Меня поместили в санчасть. Там я уже поужинал, потому что сержант-медик сказал, что надо поесть перед дорогой в госпиталь.
В госпиталь меня вез замполит роты. Он советовал мне говорить врачу, что я болен. Но я на это не пошел, потому что считал себя здоровым. Принимал меня все тот же психиатр Приймак. Я пожаловался ему на беспорядок в части и попросил помочь перейти в «другую» воинскую часть Он ответил: «В какую другую? Ты уже в третий. Везде бардак. Мы тебя комиссируем». Так и вышло. Через месяц из психбольницы меня вернули в воинскую часть. Там оформили документы на увольнение, дали денег на дорогу и билет в Николаев. Вечером замполит отвел меня на вокзал, на ночной поезд в Одессу. Тогда в одесских столовых была жареная рыба. Очень вкусная. Теперь такой нет. Завтрак и обед у меня были королевские. Вечером я добрался до Николаева.

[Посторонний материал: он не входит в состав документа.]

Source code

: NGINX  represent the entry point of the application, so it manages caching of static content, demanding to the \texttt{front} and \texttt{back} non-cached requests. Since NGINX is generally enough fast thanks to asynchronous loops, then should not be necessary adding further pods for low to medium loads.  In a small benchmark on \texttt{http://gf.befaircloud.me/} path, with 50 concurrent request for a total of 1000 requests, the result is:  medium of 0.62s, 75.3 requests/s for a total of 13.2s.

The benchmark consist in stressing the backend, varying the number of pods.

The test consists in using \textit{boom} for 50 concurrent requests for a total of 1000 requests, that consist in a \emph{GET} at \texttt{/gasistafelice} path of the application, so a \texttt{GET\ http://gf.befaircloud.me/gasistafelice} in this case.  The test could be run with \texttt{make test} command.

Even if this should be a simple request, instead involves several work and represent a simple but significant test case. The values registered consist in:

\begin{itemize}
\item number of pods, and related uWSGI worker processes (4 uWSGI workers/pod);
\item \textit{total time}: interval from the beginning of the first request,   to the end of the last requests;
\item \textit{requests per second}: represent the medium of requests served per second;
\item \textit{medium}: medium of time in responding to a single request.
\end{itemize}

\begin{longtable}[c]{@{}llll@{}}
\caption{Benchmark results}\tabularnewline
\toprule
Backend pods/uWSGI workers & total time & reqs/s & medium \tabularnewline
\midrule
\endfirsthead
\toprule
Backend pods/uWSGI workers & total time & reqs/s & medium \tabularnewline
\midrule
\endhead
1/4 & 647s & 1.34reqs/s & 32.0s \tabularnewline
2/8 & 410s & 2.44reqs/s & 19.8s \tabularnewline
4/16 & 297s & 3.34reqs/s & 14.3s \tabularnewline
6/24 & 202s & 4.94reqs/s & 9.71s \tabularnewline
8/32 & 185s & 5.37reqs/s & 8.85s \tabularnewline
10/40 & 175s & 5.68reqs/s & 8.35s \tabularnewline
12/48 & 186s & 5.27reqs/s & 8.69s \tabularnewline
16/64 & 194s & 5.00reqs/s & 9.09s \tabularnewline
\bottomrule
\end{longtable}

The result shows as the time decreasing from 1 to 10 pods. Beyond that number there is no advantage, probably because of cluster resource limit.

Мой военный билет стал "волчьим", потому что в нем стоял штамп о психической болезни. Специальности электромонтер, водитель, крановщик и многие другие были не для меня. Меня брали только на неквалифицированные тяжелые работы, а там были маленькие зарплаты. В 1978 году мне с уловками удалось снять диагноз, но без него я был не долго.